Conventional wisdom says start a business that everyone wants. (Something that mixes hi-tech gadgets, American football, and Tex-Mex food should cover most of the bases.) But pastors and proctologists recognize that just because someone doesn’t crave your wares doesn’t mean your job is beneath other careers. “Wants” tend to drive many business models, but some of us have to be in the “needs” business. At some point, everyone will face a need for God in their lives. And when they do, we pastors will be behind them all the way.

In hindsight, pastors and proctologists know they chose the right path. Coveted roles or not, we go where we are needed when the time comes. For us, it’s about looking for the right opening.

Monday, January 3, 2011

Used People

The approach you take to buying something new is far different than buying something used. The premium price of “new” commands perfection--no flaws, blemishes, or surprises that disappoint. If it’s a car, even the smell must be right.

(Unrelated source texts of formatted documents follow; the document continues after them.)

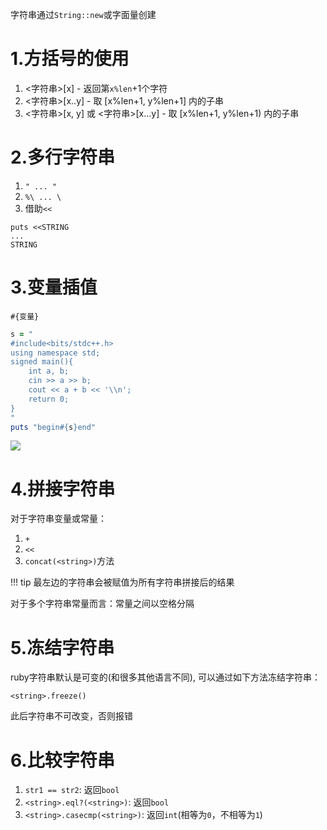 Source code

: 字符串通过`String::new`或字面量创建

###  ###

# 1.方括号的使用 #

1.	<字符串>[x] - 返回第`x%len`+1个字符
2.	<字符串>[x..y] - 取 [x%len+1, y%len+1] 内的子串
3.	<字符串>[x, y] 或 <字符串>[x...y] - 取 [x%len+1, y%len+1) 内的子串

# 2.多行字符串 #

1.	`" ... "`
2.	`%\ ... \`
3.	借助`<<`
```title="如："
puts <<STRING
...   
STRING
```

# 3.变量插值 #

`#{变量}`

```rb
s = "
#include<bits/stdc++.h>
using namespace std;
signed main(){
	int a, b;
	cin >> a >> b;
	cout << a + b << '\\n';
	return 0;
}
"
puts "begin#{s}end"
```
![](https://pic.peo.pw/a/2023/02/04/63de2415aa2f1.png)

# 4.拼接字符串 #

对于字符串变量或常量：

1.	 `+`
2.	 `<<`
3.	 `concat(<string>)`方法

!!! tip
	最左边的字符串会被赋值为所有字符串拼接后的结果

对于多个字符串常量而言：常量之间以空格分隔

# 5.冻结字符串 #

ruby字符串默认是可变的(和很多其他语言不同), 可以通过如下方法冻结字符串：

```
<string>.freeze()
```

此后字符串不可改变，否则报错

# 6.比较字符串 #

1.	`str1 == str2`: 返回`bool`
2.	`<string>.eql?(<string>)`: 返回`bool`
3.	`<string>.casecmp(<string>)`: 返回`int`(相等为`0`，不相等为`1`)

The standard for “used” is lower. Simply put, we expect less. We’re not looking for spotless--we’re looking for something we can drive to work. It isn’t fresh from the factory. Perfection is unrealistic, and we shrug away wear and flaws as part of the deal we are getting. Door dings, coffee stains, and intermittent rattles come with “used”. We accept them because the object of our desire has a history. Before we encountered it, someone else stood in the slush of winter and scraped its windows. We overlook the incidental mars and mangles and appreciate the item for its intended purpose, because no one expects perfection after use. After all, “used” means something has been used. “Used” comes with a willingness to forgive.

Instead of the perfection expectation that comes with “new”, I’m thinking life might be easier if we treat everyone we meet as “used”. Everyone has a history. We’ve all been through a few fender benders. The paint gets chipped and the upholstery stains. Each of us has been on the road long enough to get us where we are, and--self-delusions and best intentions aside--we aren’t perfect. I’m not saying we don’t hope for change and improvement. I’m saying we cut each other some slack in the judgement noose.

The expectation of “new” rivets our attention to our standards: “Does this person meet my checklist?” The “used” posture focuses more on the relationship: “I know neither one of us is perfect, but how can we make this work?” Whether it’s the guy behind the register or the gal you might put a ring on, they’re used. Value the relationship, not the new car smell. After all, what is between people matters more than what is behind them.